Your task: Where the word "begin" occurs in a line of the listing below, copy that line.

┄┄┄┄┄┄┄┄┄┄┄┄┄┄┄┄┄┄┄┄

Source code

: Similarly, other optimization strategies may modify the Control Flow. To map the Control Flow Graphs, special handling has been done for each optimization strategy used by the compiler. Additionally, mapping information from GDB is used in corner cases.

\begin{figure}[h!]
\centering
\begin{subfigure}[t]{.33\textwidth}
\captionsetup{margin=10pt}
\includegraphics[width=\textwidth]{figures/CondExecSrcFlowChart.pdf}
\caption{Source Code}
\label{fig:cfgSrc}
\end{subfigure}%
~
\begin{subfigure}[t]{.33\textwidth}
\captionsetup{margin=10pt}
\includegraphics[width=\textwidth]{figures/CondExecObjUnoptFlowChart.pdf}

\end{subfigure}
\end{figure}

┄┄┄┄┄┄┄┄┄┄┄┄┄┄┄┄┄┄┄┄

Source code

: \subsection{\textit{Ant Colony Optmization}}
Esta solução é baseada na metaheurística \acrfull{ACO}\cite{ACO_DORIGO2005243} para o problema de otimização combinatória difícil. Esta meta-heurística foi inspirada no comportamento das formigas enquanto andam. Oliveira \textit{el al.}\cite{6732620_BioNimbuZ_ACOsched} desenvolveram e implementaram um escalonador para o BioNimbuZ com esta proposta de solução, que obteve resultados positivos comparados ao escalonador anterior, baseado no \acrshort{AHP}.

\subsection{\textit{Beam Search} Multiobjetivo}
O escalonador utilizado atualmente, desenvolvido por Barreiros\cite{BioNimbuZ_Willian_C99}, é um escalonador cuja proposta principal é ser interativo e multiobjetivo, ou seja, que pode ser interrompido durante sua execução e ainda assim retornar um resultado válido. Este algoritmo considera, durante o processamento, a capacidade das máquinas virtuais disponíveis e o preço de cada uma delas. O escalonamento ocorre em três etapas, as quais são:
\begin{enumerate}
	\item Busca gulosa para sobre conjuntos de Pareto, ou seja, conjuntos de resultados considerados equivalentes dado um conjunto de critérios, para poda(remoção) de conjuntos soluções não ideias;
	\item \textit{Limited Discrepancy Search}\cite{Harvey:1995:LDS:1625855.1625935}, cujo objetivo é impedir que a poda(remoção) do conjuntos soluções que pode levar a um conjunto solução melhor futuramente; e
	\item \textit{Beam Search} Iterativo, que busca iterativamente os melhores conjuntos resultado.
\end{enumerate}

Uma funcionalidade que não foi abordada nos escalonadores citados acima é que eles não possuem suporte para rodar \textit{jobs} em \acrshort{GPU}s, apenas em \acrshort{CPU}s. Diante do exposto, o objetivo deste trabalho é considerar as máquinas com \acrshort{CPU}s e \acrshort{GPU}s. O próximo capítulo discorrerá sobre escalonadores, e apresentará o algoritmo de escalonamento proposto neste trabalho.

┄┄┄┄┄┄┄┄┄┄┄┄┄┄┄┄┄┄┄┄

Solved exercise:
\begin{figure}[h!]
\begin{subfigure}[t]{.33\textwidth}
\begin{subfigure}[t]{.33\textwidth}
\begin{enumerate}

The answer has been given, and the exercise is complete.